__WORK TO COMPLETE__.
Search the material below for the word "matrizes". Copy every line that has it.
+++++
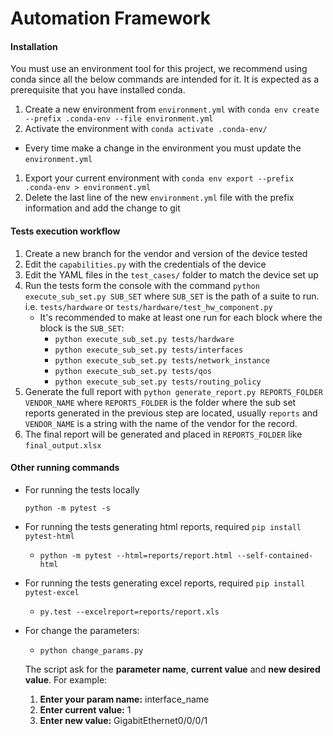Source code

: # Automation Framework
#### Installation
You must use an environment tool for this project, we recommend using conda since all the below commands are intended for it.
It is expected as a prerequisite that you have installed conda.
1. Create a new environment from `environment.yml` with `conda env create --prefix .conda-env --file environment.yml`
2. Activate the environment with `conda activate .conda-env/` 
- Every time make a change in the environment you must update the `environment.yml`
1. Export your current environment with `conda env export --prefix .conda-env > environment.yml`
2. Delete the last line of the new `environment.yml` file with the prefix information and add the change to git
#### Tests execution workflow
1. Create a new branch for the vendor and version of the device tested
2. Edit the `capabilities.py` with the credentials of the device  
3. Edit the YAML files in the `test_cases/` folder to match the device set up
4. Run the tests form the console with the command `python execute_sub_set.py SUB_SET` where `SUB_SET` is the path of a suite to run. i.e. `tests/hardware` or `tests/hardware/test_hw_component.py`
    - It's recommended to make at least one run for each block where the block is the `SUB_SET`:
        - `python execute_sub_set.py tests/hardware`
        - `python execute_sub_set.py tests/interfaces`
        - `python execute_sub_set.py tests/network_instance`
        - `python execute_sub_set.py tests/qos`
        - `python execute_sub_set.py tests/routing_policy`
5. Generate the full report with `python generate_report.py REPORTS_FOLDER VENDOR_NAME` where `REPORTS_FOLDER` is the folder where the sub set reports generated in the previous step are located, usually `reports` and `VENDOR_NAME` is a string with the name of the vendor for the record.
6. The final report will be generated and placed in `REPORTS_FOLDER` like `final_output.xlsx`
  
 
#### Other running commands
- For running the tests locally

    `python -m pytest -s`

- For running the tests generating html reports, required `pip install pytest-html`

    - `python -m pytest --html=reports/report.html --self-contained-html`

- For running the tests generating excel reports, required `pip install pytest-excel
`
    - `py.test --excelreport=reports/report.xls`

- For change the parameters:

	- `python change_params.py `

	The script ask for the **parameter name**, **current value** and **new desired value**. 
	For example:

	1. **Enter your param name:** interface_name
	2. **Enter current value:** 1
	3. **Enter new value:** GigabitEthernet0/0/0/1
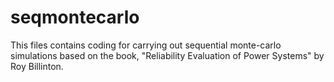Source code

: # seqmontecarlo
This files contains coding for carrying out sequential monte-carlo simulations based on the book, "Reliability Evaluation of Power Systems" by Roy Billinton.
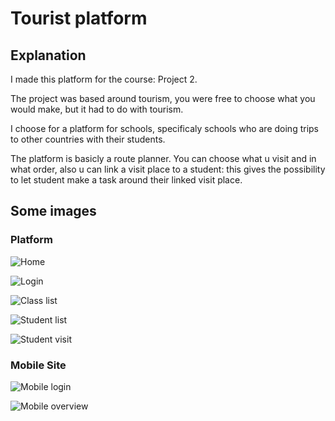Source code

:# Tourist platform
## Explanation

I made this platform for the course: Project 2.

The project was based around tourism, you were free to choose what you would make, but it had to do with tourism.

I choose for a platform for schools, specificaly schools who are doing trips to other countries with their students.

The platform is basicly a route planner. You can choose what u visit and in what order, also u can link a visit place to a student: this gives the possibility to let student make a task around their linked visit place.

## Some images

### Platform

![Home](http://image.prntscr.com/image/bcba6ffb142849ed863fcec0a3f5d517.png)

![Login](http://image.prntscr.com/image/f2273f51189f498391563361623897b8.png)

![Class list](http://image.prntscr.com/image/d01e4e6048754a0883f167a8ad943c7d.png)

![Student list](http://image.prntscr.com/image/d5abffb2a71646d88818c169bdf284f9.png)

![Student visit](http://image.prntscr.com/image/2b54f22baa974c79b681a98d49b75a32.png)

### Mobile Site

![Mobile login](http://image.prntscr.com/image/2a3d415ac13a433682621e6884175d8d.png)

![Mobile overview](http://image.prntscr.com/image/779e36b0b6fd4671bc366ab4c76f1350.png)
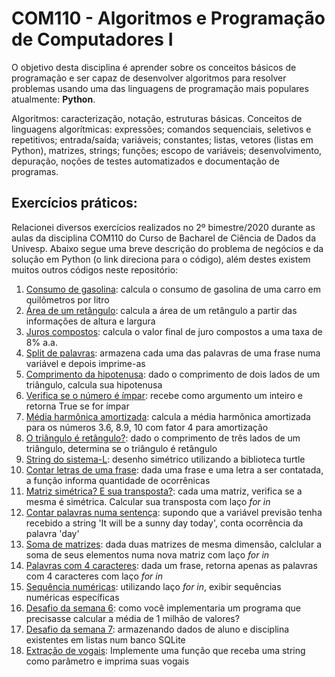 # COM110 - Algoritmos e Programação de Computadores I

O objetivo desta disciplina é aprender sobre os conceitos básicos de programação e ser capaz de desenvolver algoritmos para resolver problemas usando uma das linguagens de programação mais populares atualmente: **Python**.

Algoritmos: caracterização, notação, estruturas básicas. Conceitos de linguagens algorítmicas: expressões; comandos sequenciais, seletivos e repetitivos; entrada/saída; variáveis; constantes; listas, vetores (listas em Python), matrizes, strings; funções; escopo de variáveis; desenvolvimento, depuração, noções de testes automatizados e documentação de programas.

## Exercícios práticos:

Relacionei diversos exercícios realizados no 2º bimestre/2020 durante as aulas da disciplina COM110 do Curso de Bacharel de Ciência de Dados da Univesp. Abaixo segue uma breve descrição do problema de negócios e da solução em Python (o link direciona para o código), além destes existem muitos outros códigos neste repositório:

1. [Consumo de gasolina](Sem2-ActiveCode_ex_2_10.py): calcula o consumo de gasolina de uma carro em quilômetros por litro
2. [Área de um retângulo](Sem2-ActiveCode_ex_2_9.py): calcula a área de um retângulo a partir das informações de altura e largura
3. [Juros compostos](Sem2-ActiveCode_ex_2_7.py): calcula o valor final de juro compostos a uma taxa de 8% a.a.
4. [Split de palavras](Sem2-ActiveCode_ex_2_5.py): armazena cada uma das palavras de uma frase numa variável e depois imprime-as
5. [Comprimento da hipotenusa](Sem2-ActiveCode_scratch_6_4.py): dado o comprimento de dois lados de um triângulo, calcula sua hipotenusa
6. [Verifica se o número é ímpar](Sem2-ActiveCode_ex_6_8.py): recebe como argumento um inteiro e retorna True se for ímpar
7. [Média harmônica amortizada](MediaHarmonicaAmortizada.py): calcula a média harmônica amortizada para os números 3.6, 8.9, 10 com fator 4 para amortização
8. [O triângulo é retângulo?](Sem2-ActiveCode_ex_6_11.py): dado o comprimento de três lados de um triângulo, determina se o triângulo é retângulo
9. [String do sistema-L](Sem2-ActiveCode_strings_lys2.py): desenho simétrico utilizando a biblioteca turtle
10. [Contar letras de uma frase](contar_letras.py): dada uma frase e uma letra a ser contatada, a função informa quantidade de ocorrênicas
11. [Matriz simétrica? E sua transposta?](Aula20_Lista_multidimensional.py): cada uma matriz, verifica se a mesma é simétrica. Calcular sua transposta com laço _for in_
12. [Contar palavras numa sentença](Sem7-ex4_2.py): supondo que a variável previsão tenha recebido a string 'It will be a sunny day today', conta ocorrência da palavra 'day'
13. [Soma de matrizes](Sem7-ex5_9.py): dada duas matrizes de mesma dimensão, calclular a soma de seus elementos numa nova matriz com laço _for in_
14. [Palavras com 4 caracteres](Sem6-ex3_5.py): dada um frase, retorna apenas as palavras com 4 caracteres com laço _for in_
15. [Sequência numéricas](Sem6-ex3_7.py): utilizando laço _for in_, exibir sequências numéricas específicas
16. [Desafio da semana 6](Sem6-Desafio.py): como você implementaria um programa que precisasse calcular a média de 1 milhão de valores? 
17. [Desafio da semana 7](Sem7-Desafio.py): armazenando dados de aluno e disciplina existentes em listas num banco SQLite
18. [Extração de vogais](Prova_3.py): Implemente uma função que receba uma string como parâmetro e imprima suas vogais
+++++
__RESPONSE TO THE EXERCISE__.
Algoritmos: caracterização, notação, estruturas básicas. Conceitos de linguagens algorítmicas: expressões; comandos sequenciais, seletivos e repetitivos; entrada/saída; variáveis; constantes; listas, vetores (listas em Python), matrizes, strings; funções; escopo de variáveis; desenvolvimento, depuração, noções de testes automatizados e documentação de programas.
13. [Soma de matrizes](Sem7-ex5_9.py): dada duas matrizes de mesma dimensão, calclular a soma de seus elementos numa nova matriz com laço _for in_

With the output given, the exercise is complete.